Après une collaboration avec Damon Albarn sur Mali Music, l’anglais Darren Cunningham nous livre une suite à Hazyville (2008) avec son quatrième album, Ghettoville. Entre engrenages mal huilés et respiration metallique, Actress décompose sa musique dans une noirceur plus omniprésente que sur R.I.P (2012). Dans toute cette brume on fini par être un peu confus. Jusqu’à « Rims » et sa ligne de basse funky, on erre dans une boucle pas finie.
En effet, Actress se cherche, et en se cherchant il tourne un peu en rond.

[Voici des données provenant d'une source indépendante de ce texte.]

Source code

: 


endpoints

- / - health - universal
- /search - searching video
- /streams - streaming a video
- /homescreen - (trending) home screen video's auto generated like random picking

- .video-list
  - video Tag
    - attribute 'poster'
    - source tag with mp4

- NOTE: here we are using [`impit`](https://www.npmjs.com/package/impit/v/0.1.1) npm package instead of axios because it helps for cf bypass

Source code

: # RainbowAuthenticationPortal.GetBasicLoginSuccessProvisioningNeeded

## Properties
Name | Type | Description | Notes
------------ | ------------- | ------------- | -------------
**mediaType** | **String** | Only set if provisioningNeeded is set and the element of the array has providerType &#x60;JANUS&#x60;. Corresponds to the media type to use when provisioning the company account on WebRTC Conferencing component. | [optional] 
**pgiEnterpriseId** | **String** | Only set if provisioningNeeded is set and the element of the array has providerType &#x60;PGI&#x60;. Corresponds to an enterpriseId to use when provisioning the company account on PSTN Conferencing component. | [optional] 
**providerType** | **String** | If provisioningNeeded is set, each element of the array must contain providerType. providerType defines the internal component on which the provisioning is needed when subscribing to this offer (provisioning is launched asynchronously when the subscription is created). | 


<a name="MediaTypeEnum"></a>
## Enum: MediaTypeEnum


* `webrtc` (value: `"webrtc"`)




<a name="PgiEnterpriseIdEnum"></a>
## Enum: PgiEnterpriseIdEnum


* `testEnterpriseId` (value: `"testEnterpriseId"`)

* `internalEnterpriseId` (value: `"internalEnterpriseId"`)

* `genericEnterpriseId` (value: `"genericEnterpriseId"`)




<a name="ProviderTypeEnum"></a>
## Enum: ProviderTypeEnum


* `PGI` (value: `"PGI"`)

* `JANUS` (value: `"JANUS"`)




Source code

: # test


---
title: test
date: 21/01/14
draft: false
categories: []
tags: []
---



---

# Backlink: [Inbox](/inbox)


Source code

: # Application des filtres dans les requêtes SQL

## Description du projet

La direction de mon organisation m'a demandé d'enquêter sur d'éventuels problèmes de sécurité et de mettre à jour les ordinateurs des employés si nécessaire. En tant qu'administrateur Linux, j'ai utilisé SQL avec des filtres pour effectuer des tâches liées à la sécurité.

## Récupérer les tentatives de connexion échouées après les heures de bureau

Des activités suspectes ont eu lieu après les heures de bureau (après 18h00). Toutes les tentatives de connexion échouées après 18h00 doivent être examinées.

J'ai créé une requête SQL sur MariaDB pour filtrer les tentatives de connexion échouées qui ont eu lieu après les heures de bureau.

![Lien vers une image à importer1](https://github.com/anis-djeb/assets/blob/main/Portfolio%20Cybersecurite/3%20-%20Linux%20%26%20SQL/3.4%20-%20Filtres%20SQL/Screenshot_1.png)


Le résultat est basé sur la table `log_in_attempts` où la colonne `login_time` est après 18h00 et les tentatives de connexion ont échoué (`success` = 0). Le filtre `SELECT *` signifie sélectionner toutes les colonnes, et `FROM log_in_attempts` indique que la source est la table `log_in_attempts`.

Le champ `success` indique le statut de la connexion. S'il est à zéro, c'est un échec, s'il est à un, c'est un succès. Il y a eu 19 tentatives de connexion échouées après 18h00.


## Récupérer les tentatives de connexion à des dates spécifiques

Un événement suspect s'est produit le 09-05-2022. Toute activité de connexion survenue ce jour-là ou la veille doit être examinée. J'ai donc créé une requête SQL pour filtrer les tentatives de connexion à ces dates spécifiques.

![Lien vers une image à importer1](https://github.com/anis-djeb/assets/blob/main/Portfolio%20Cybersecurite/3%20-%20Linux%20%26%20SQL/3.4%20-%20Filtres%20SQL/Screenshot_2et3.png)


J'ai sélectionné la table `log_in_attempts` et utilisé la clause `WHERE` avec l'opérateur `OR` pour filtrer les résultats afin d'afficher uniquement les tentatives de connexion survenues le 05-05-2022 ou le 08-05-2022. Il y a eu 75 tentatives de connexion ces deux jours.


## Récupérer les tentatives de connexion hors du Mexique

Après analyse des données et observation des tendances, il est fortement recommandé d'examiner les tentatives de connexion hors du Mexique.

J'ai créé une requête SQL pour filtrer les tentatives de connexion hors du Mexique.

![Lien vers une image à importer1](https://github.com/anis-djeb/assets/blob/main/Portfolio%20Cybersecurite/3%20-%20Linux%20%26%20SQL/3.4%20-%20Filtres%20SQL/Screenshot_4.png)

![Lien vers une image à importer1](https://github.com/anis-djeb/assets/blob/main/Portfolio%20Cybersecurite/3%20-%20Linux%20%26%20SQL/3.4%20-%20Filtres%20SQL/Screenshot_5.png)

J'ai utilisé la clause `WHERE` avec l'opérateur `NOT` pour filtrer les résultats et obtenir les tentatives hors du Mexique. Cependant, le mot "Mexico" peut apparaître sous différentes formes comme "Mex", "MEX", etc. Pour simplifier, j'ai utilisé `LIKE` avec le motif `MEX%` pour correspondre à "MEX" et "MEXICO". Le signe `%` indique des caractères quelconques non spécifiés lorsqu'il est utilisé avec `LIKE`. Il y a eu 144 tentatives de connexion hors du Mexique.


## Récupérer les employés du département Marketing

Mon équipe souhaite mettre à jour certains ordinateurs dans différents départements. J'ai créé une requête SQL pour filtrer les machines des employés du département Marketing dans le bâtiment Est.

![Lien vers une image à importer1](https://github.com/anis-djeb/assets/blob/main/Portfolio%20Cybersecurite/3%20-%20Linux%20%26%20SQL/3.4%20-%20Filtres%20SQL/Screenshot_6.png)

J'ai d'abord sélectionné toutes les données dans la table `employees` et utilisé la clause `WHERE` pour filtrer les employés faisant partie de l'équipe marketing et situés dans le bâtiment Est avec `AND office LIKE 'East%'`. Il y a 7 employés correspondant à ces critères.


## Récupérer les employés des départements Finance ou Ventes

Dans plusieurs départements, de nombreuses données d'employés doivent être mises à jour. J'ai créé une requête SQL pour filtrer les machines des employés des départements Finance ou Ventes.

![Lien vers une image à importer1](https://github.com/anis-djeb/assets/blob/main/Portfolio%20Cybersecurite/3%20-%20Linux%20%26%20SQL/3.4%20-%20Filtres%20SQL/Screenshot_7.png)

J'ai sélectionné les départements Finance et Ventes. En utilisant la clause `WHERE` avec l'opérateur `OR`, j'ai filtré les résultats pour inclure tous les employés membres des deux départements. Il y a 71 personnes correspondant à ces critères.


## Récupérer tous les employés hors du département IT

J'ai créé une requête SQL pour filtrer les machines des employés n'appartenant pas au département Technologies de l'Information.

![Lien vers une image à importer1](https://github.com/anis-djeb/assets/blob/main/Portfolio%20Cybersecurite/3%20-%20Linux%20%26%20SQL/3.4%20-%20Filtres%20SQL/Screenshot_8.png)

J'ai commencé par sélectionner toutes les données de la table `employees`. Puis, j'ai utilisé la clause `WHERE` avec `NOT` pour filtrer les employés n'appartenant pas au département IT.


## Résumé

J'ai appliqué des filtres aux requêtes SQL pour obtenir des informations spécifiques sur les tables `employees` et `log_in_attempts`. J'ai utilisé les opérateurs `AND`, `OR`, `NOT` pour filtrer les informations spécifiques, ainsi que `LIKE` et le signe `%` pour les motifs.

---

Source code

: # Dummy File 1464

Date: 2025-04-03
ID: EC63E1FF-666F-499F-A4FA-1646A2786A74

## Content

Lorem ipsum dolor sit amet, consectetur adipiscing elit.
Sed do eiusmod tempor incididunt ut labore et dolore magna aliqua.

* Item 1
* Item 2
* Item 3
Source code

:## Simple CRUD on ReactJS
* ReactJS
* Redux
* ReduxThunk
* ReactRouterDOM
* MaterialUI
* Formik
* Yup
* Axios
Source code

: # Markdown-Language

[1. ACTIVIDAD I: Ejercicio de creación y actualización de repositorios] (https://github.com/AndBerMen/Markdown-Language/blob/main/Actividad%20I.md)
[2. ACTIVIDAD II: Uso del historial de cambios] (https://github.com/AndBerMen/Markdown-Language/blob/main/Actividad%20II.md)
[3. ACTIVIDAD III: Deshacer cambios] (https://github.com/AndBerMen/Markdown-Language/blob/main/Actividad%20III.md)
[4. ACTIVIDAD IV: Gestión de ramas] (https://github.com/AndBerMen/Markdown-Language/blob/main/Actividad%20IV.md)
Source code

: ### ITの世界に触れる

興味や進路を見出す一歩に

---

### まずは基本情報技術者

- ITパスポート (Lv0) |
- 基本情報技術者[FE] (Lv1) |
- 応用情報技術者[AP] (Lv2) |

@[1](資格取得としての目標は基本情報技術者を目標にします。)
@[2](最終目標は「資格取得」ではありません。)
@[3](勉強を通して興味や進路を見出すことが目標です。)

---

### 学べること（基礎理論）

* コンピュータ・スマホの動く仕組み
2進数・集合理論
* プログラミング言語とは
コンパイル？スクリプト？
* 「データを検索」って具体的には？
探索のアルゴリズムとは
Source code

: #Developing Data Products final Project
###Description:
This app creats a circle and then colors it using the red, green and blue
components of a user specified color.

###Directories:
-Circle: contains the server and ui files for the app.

On en attend bien plus du même Actress qui a fait Splazsh en 2010.
Heureusement,  on retrouve dans « Birdcage », « Our » ou encore « Gaze » une meilleure volonté du DJ anglais. Les influences Burialesque de Actress demeurent de bons atouts et celui-ci n’hésite pas à les revendiquer sur « Frontline ».

Cet album mêle sonorités métalliques, white noises et autres blips dans une optique quasi expérimentale le tout fort inspiré par la techno de Détroit des 90’s.


Quelques chansons comme « Rap » nous rappelle qu’Actress revendique son style « R&B concrète ».

Néanmoins,  on ne fait que se rappeler, l’album étant composé quasi exclusivement de boucles de 30 sec répétées à usure. On vous conseille de vous pencher plutôt sur Gray (groupe de Jean-Michel Basquiat) ou d’écouter « View Points » de Teebs.